Rudolph Bultmann, a famous German theologian, sought to get all the myths (all the miracles) out of the Bible, to make Scripture more attractive to modern man. Herbert Braun and Schubert Ogden have pushed Bultmann’s idea to the extreme, and they advocate a Christless and even atheistic Christianity. Braun and Ogden’s atheistic Christianity sounds so odd to our ears, but if the miracles recorded in the Bible never occurred, maybe that’s the route we ought to go.
Tonight, we want to explore the critique of miracles given by David Hume and refute Hume’s argument.
Hume’s Critique of Miracles
David Hume was an 18th century Scottish skeptic who wrote an essay “Of Miracles.” In that essay, Hume supposedly destroyed belief in the miraculous. Modern skeptics constantly go back to Hume and rehash the same arguments he espoused over 300 years ago. I was recently required to read a book written by two evolutionists who said that God could never have miraculously created life. One of their primary argument was: “David Hume has shown that miracles could not have occurred: thus, we need argue no further.” Therefore, although other philosophers have attempted to deny miracles, I’ll chiefly deal with Hume tonight because his critique is both the most famous and the supposedly more definitive. Hume has two parts of his critique, and I want us to consider both parts of that critique.
The first prong of Hume’s critique maintains that it is impossible in principle to prove that a miracle ever occurred.
Hume seems to have envisioned a giant scale. On one side of the scale, you would place all the evidence for a miracle. On the other side of the scale, you would place the unchangeable laws of nature; experience has shown those laws to be firm and unchangeable. Thus, according to Hume, even in the face of compelling evidence for a miracle, the evidence for the laws of nature would cancel out the evidence for a miracle. You could never know, therefore, whether or not a miracle had ever occurred.
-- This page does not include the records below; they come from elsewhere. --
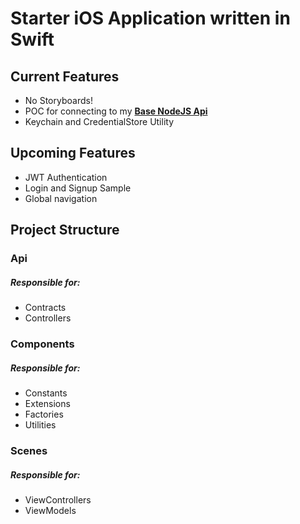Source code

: # Starter iOS Application written in Swift

## Current Features
* No Storyboards! 
* POC for connecting to my [**Base NodeJS Api**](https://github.com/brendenvogt/node-api-base)
* Keychain and CredentialStore Utility

## Upcoming Features
* JWT Authentication
* Login and Signup Sample
* Global navigation

## Project Structure

### Api
##### Responsible for:
* Contracts
* Controllers

### Components
##### Responsible for:
* Constants
* Extensions
* Factories
* Utilities

### Scenes
##### Responsible for:
* ViewControllers
* ViewModels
The second prong of Hume’s critique maintains that to prove a miracle had occurred, one would have to establish that it was a greater miracle that the testimony for the miracle had been faked than to accept the testimony at face value.
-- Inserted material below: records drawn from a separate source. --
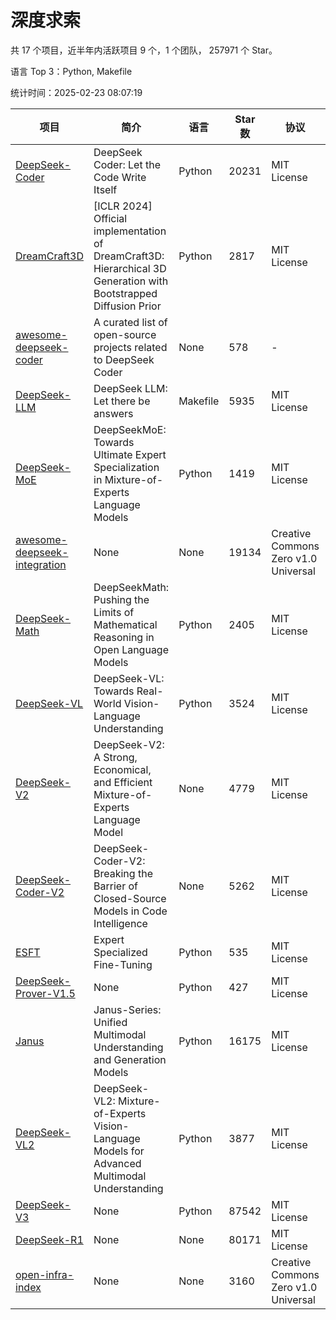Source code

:# 深度求索

共 17 个项目，近半年内活跃项目 9 个，1 个团队， 257971 个 Star。

语言 Top 3：Python, Makefile

统计时间：2025-02-23 08:07:19

| 项目 | 简介 | 语言 | Star 数 | 协议 | 创建时间 | 最后更新时间 | 最后提交时间 |
| --- | --- | --- | --- | --- | --- | --- | --- |
| [DeepSeek-Coder](https://github.com/deepseek-ai/DeepSeek-Coder) | DeepSeek Coder: Let the Code Write Itself | Python | 20231 | MIT License | 2023-10-20 | 2025-02-23 | 2024-05-21 |
| [DreamCraft3D](https://github.com/deepseek-ai/DreamCraft3D) | [ICLR 2024] Official implementation of DreamCraft3D: Hierarchical 3D Generation with Bootstrapped Diffusion Prior | Python | 2817 | MIT License | 2023-10-23 | 2025-02-23 | 2024-08-21 |
| [awesome-deepseek-coder](https://github.com/deepseek-ai/awesome-deepseek-coder) | A curated list of open-source projects related to DeepSeek Coder | None | 578 | - | 2023-11-06 | 2025-02-23 | 2024-04-03 |
| [DeepSeek-LLM](https://github.com/deepseek-ai/DeepSeek-LLM) | DeepSeek LLM: Let there be answers | Makefile | 5935 | MIT License | 2023-11-29 | 2025-02-23 | 2024-02-04 |
| [DeepSeek-MoE](https://github.com/deepseek-ai/DeepSeek-MoE) | DeepSeekMoE: Towards Ultimate Expert Specialization in Mixture-of-Experts Language Models | Python | 1419 | MIT License | 2024-01-02 | 2025-02-23 | 2024-01-16 |
| [awesome-deepseek-integration](https://github.com/deepseek-ai/awesome-deepseek-integration) | None | None | 19134 | Creative Commons Zero v1.0 Universal | 2024-01-11 | 2025-02-23 | 2025-02-21 |
| [DeepSeek-Math](https://github.com/deepseek-ai/DeepSeek-Math) | DeepSeekMath: Pushing the Limits of Mathematical Reasoning in Open Language Models | Python | 2405 | MIT License | 2024-02-05 | 2025-02-22 | 2024-04-15 |
| [DeepSeek-VL](https://github.com/deepseek-ai/DeepSeek-VL) | DeepSeek-VL: Towards Real-World Vision-Language Understanding | Python | 3524 | MIT License | 2024-03-07 | 2025-02-23 | 2024-04-24 |
| [DeepSeek-V2](https://github.com/deepseek-ai/DeepSeek-V2) | DeepSeek-V2: A Strong, Economical, and Efficient Mixture-of-Experts Language Model | None | 4779 | MIT License | 2024-04-22 | 2025-02-23 | 2024-09-25 |
| [DeepSeek-Coder-V2](https://github.com/deepseek-ai/DeepSeek-Coder-V2) | DeepSeek-Coder-V2: Breaking the Barrier of Closed-Source Models in Code Intelligence | None | 5262 | MIT License | 2024-06-14 | 2025-02-23 | 2024-09-24 |
| [ESFT](https://github.com/deepseek-ai/ESFT) | Expert Specialized Fine-Tuning | Python | 535 | MIT License | 2024-07-04 | 2025-02-22 | 2024-09-22 |
| [DeepSeek-Prover-V1.5](https://github.com/deepseek-ai/DeepSeek-Prover-V1.5) | None | Python | 427 | MIT License | 2024-08-15 | 2025-02-23 | 2024-08-16 |
| [Janus](https://github.com/deepseek-ai/Janus) | Janus-Series: Unified Multimodal Understanding and Generation Models | Python | 16175 | MIT License | 2024-10-18 | 2025-02-23 | 2025-02-01 |
| [DeepSeek-VL2](https://github.com/deepseek-ai/DeepSeek-VL2) | DeepSeek-VL2: Mixture-of-Experts Vision-Language Models for Advanced Multimodal Understanding | Python | 3877 | MIT License | 2024-12-13 | 2025-02-23 | 2025-02-20 |
| [DeepSeek-V3](https://github.com/deepseek-ai/DeepSeek-V3) | None | Python | 87542 | MIT License | 2024-12-26 | 2025-02-23 | 2025-02-18 |
| [DeepSeek-R1](https://github.com/deepseek-ai/DeepSeek-R1) | None | None | 80171 | MIT License | 2025-01-20 | 2025-02-23 | 2025-02-18 |
| [open-infra-index](https://github.com/deepseek-ai/open-infra-index) | None | None | 3160 | Creative Commons Zero v1.0 Universal | 2025-02-21 | 2025-02-23 | 2025-02-21 |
Hume maintained that no miracle in history is attested by enough educated and honest men who had so much social standing they would have lost a great deal by lying. Hume maintained that people crave the miraculous and will believe the most absurd stories. Hume also stated that miracles only occur among barbarous peoples. Hume also maintained that miracles occur in all religions and thereby cancel each other out. since the miracles support contradictory doctrines.
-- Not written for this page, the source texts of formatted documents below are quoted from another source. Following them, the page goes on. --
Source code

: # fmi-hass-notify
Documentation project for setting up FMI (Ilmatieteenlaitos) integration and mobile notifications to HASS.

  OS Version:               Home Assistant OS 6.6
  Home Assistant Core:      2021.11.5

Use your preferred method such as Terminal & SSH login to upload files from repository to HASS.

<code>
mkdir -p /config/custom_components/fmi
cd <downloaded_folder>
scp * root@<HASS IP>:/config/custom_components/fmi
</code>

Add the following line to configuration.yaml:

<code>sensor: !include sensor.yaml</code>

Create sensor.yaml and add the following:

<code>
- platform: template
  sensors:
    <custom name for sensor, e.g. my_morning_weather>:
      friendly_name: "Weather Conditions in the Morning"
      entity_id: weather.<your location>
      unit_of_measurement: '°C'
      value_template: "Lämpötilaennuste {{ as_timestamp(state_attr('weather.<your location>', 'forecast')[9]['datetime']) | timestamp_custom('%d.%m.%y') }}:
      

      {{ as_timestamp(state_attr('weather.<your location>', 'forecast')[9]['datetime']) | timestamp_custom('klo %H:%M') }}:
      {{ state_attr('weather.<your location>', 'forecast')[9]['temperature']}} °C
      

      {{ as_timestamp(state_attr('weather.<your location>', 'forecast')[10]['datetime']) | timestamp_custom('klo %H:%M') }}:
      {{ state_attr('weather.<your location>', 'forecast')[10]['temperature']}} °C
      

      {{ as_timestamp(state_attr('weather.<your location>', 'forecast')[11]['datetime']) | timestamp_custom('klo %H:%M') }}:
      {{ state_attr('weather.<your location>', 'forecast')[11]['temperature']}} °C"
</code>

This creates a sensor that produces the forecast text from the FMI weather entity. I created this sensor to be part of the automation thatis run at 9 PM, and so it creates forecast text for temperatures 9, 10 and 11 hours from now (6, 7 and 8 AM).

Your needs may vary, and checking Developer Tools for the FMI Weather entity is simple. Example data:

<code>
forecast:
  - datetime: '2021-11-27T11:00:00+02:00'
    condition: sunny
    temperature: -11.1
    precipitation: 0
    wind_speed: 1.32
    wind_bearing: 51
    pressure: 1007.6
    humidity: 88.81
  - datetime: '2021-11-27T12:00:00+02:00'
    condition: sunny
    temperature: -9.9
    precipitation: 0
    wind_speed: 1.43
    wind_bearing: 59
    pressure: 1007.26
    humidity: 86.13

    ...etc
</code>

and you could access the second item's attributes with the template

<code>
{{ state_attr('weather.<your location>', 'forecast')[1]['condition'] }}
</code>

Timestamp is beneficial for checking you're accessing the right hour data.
A Critique of Hume’s Arguments
Hume assumes that because uniform experience is against miracles that miracles never happened. In order to arrive at such a conclusion, Hume must assume beforehand that miracles never occurred. Hume assumed miracles never could have happened, and then he studied the issue. With all due respect to Hume, that’s not the way you study any issue. You look at evidence and then you come to a conclusion, not vice versa. Police investigations have gone wrong because detectives thought they had their man, and they tried to find evidence to find their notions.
Hume, in saying that experience does not allow for miracles, confuses the realms of science and history. Science is concerned with looking at observations and then attempting to describe natural laws which cause what we experience; science does not say that simply because we have not witnessed a certain phenomenon that it could not occur. It could very well be that history records some event which science says could not occur.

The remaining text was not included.